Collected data
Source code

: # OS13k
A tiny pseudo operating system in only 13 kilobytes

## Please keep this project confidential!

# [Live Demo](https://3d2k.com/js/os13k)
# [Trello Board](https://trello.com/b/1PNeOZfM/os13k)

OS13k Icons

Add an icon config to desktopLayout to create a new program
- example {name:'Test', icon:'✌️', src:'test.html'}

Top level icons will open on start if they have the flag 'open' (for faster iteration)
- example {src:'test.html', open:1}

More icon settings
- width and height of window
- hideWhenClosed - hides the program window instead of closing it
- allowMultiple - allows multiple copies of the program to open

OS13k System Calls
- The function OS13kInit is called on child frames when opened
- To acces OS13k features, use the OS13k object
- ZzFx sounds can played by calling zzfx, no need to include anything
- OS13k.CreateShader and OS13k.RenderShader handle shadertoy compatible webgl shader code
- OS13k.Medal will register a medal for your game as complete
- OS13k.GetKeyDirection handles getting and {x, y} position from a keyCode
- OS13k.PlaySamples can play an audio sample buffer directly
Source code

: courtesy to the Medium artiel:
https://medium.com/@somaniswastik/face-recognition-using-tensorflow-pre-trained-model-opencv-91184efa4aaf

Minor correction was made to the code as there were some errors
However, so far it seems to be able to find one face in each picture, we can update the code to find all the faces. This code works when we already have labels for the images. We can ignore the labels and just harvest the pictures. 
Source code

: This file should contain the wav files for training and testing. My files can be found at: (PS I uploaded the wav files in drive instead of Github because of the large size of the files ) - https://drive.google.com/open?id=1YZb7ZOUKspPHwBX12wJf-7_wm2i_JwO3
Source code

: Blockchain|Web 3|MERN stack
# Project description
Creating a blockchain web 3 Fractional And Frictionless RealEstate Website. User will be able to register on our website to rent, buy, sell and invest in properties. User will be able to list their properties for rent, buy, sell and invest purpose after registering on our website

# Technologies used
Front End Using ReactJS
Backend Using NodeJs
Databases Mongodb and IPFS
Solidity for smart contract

#### WHAT TO WORK ON:
With "program" as the string to find, copy every line of the records that holds it.

#### REPLY TO THE TASK:
Add an icon config to desktopLayout to create a new program
- hideWhenClosed - hides the program window instead of closing it
- allowMultiple - allows multiple copies of the program to open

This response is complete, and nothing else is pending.